» **RECORDS TO USE**
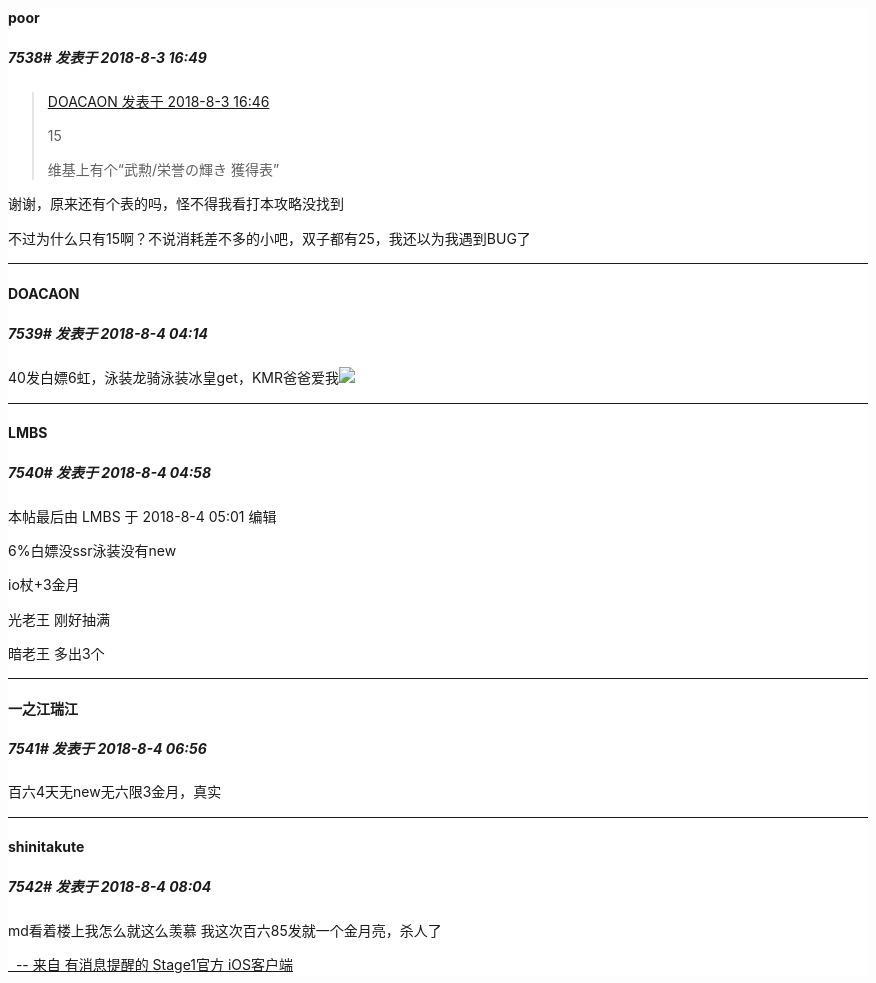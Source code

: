 ####  poor  
##### 7538#       发表于 2018-8-3 16:49


<blockquote><a href="httphttps://bbs.saraba1st.com/2b/forum.php?mod=redirect&amp;goto=findpost&amp;pid=40534737&amp;ptid=1158205" target="_blank">DOACAON 发表于 2018-8-3 16:46</a>

15


维基上有个“武勲/栄誉の輝き 獲得表”</blockquote>
谢谢，原来还有个表的吗，怪不得我看打本攻略没找到

不过为什么只有15啊？不说消耗差不多的小吧，双子都有25，我还以为我遇到BUG了


*****

####  DOACAON  
##### 7539#       发表于 2018-8-4 04:14


40发白嫖6虹，泳装龙骑泳装冰皇get，KMR爸爸爱我<img src="https://static.saraba1st.com/image/smiley/face2017/072.png" referrerpolicy="no-referrer">


*****

####  LMBS  
##### 7540#       发表于 2018-8-4 04:58


 本帖最后由 LMBS 于 2018-8-4 05:01 编辑 

6%白嫖没ssr泳装没有new

io杖+3金月

光老王 刚好抽满

暗老王 多出3个


*****

####  一之江瑞江  
##### 7541#       发表于 2018-8-4 06:56


百六4天无new无六限3金月，真实


*****

####  shinitakute  
##### 7542#       发表于 2018-8-4 08:04


md看着楼上我怎么就这么羡慕 我这次百六85发就一个金月亮，杀人了

[  -- 来自 有消息提醒的 Stage1官方 iOS客户端](https://itunes.apple.com/fi/app/saraba1st/id1221237470?mt=8)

» **WORK TO BE COMPLETED**
From the records above, return each line that includes "DOACAON".

» **ANSWER SPACE**
<blockquote><a href="httphttps://bbs.saraba1st.com/2b/forum.php?mod=redirect&amp;goto=findpost&amp;pid=40534737&amp;ptid=1158205" target="_blank">DOACAON 发表于 2018-8-3 16:46</a>
####  DOACAON  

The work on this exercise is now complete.